The authorities said that their investigations showed the workers posed a threat to Singapore’s safety and security, and the repatriation was in line with Singapore’s law and international standards. Human rights groups, on the other hand, alleged that the decision was arbitrary and showed a lack of due process and transparency.
As it turned out, the international laws, as least in the context of repatriation, were on the Singapore authorities’ side, says Professor Chen, who wrote up his findings in the paper, “The Little India Riot: Domestic and International Law Perspectives”, published as part of the Third International Conference on Human Rights and Peace & Conflict in Southeast Asia.
“If you look at the United Nations’ Migration Convention, migrant workers can be expelled quite easily without much due process afforded.
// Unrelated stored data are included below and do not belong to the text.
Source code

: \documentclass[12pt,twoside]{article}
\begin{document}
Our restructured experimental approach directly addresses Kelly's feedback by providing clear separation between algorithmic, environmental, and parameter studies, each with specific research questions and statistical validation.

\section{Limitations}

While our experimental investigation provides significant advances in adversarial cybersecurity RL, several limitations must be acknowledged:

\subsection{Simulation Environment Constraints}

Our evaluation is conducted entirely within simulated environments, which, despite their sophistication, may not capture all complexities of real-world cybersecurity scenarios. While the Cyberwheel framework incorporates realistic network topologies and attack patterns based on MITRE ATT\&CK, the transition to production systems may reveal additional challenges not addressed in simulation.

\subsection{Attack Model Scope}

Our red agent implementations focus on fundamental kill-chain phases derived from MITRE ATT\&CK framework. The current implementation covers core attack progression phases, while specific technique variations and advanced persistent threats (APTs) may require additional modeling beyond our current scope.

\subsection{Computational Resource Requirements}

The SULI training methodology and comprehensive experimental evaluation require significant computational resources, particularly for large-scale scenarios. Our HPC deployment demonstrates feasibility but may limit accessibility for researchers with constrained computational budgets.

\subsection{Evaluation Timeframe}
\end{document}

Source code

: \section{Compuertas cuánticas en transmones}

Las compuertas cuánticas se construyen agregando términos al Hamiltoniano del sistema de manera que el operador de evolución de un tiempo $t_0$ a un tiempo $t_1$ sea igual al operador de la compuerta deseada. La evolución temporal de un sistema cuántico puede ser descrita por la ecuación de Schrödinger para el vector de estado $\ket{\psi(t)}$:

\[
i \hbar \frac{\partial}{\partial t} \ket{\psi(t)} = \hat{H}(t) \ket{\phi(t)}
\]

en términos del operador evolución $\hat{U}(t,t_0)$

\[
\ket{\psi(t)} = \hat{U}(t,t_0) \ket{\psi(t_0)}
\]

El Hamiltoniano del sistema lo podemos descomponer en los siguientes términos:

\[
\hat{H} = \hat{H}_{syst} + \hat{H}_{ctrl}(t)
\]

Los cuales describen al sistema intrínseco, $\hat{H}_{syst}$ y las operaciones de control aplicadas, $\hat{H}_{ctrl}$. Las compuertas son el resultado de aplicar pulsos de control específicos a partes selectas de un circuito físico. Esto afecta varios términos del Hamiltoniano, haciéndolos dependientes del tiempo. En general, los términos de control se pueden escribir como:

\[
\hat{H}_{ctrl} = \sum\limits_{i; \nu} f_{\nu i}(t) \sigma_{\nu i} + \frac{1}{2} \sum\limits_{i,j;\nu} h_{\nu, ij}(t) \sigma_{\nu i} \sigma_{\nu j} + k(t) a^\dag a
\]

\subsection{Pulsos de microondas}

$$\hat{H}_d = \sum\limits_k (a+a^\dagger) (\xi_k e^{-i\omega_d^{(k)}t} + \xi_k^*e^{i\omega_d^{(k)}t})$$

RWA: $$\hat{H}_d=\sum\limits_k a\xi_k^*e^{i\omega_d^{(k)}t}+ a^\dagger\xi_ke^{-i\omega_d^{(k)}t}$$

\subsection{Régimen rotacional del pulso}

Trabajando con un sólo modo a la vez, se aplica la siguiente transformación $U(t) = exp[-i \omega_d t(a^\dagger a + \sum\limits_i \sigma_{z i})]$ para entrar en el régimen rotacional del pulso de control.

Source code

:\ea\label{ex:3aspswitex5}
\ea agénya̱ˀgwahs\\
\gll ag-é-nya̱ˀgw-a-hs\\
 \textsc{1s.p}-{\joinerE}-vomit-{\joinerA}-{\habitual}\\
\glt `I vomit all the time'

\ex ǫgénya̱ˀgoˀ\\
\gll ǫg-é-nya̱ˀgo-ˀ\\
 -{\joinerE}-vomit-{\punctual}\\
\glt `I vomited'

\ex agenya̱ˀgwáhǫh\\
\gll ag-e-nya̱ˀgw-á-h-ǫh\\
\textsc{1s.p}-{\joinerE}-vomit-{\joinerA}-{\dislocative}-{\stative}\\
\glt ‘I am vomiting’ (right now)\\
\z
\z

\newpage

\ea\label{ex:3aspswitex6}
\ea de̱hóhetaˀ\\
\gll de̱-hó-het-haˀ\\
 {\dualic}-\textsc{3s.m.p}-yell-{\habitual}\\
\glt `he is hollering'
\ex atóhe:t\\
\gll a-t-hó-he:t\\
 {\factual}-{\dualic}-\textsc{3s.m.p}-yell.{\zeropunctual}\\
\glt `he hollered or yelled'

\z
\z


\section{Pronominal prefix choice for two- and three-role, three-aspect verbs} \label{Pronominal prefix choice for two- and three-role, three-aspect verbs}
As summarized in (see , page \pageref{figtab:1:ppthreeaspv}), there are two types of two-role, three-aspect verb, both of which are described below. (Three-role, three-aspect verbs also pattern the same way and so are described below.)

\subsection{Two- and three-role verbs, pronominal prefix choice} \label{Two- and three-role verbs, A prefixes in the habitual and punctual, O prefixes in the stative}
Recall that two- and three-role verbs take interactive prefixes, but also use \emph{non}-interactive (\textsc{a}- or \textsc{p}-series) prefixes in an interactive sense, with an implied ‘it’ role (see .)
Even the International Labour Organisation takes the position that under international labour standards, states have considerable discretion in formulating their repatriation laws and policies for their migrant workers,” he explains.
As someone who is drawn to subjects of a socio-political nature, Professor Chen’s most recent work focuses on the admissibility of evidence before international tribunals, which have to take into account different jurisdictions’ systems and cultures.
“It’s difficult to find common ground, so international tribunals have lax rules when it comes to admitting evidence. I’m trying to come up with more principled rules,” he says. And although Singapore generally doesn’t get involved in many international cases, Professor Chen says his research might provide some clarity should such a day occur.